Mia's butterflies and flowers are Wallies, and so far I would heartily recommend them. Not too pricey, shipped quickly, easy to put up provided you have a supply of patience at hand (which is why I refused to allow Chris to help) and supposedly removable.
My kid looks like me. Or so everyone tells me. I see a lot of Chris in her, but I have been asked more than once whether he was in the state when she was conceived or if I just skipped the sex bit and had myself cloned. Thanks to spending every waking moment with me, my kid talks like me too. She apes my inflections, repeats things I say to her verbatim, and is very good at capturing my exact tone of voice to parrot back to me when she wants to push my buttons. I see a lot of myself in her in everything she does, which I suppose is only natural since I am her primary model at this point.

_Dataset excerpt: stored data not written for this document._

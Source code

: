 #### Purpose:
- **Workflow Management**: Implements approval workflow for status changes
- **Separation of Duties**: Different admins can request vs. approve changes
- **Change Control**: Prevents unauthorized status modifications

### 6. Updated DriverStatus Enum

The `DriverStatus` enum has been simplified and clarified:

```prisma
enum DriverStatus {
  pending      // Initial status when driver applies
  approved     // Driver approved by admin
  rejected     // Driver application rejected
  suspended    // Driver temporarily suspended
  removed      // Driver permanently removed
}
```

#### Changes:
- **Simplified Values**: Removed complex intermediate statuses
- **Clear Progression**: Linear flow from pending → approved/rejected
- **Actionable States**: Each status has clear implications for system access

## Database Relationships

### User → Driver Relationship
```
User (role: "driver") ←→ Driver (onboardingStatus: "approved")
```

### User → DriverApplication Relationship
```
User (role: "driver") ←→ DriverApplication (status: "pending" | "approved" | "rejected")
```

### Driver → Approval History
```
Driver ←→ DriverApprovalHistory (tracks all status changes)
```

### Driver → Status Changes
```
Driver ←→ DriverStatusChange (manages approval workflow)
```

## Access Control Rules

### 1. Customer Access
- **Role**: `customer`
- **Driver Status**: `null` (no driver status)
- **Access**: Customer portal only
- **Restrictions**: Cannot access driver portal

There's a lot of Chris in her too. She loves music in any form, she has his lips, and when she gets mad, she throws things. She also refuses to eat, goes into a crashing and ugly low blood sugar inspired tantrum, and then still refuses to eat anything, preferring to behave like a little beast and make my life miserable. That one is straight out of her father's playbook.
Mia refused both breakfast and lunch yesterday and spent most of the day screaming at me about it. Then she declined to consume dinner. Ah well, maybe she'll eat today and I can stop searching for ways to knock myself unconscious just to get a break from the whining.
And thank you, but no, I do not want any advice on getting my kid to eat. No, really. I mean it, sit on your hands if you must while you fight the urge to type. There, see? It went away.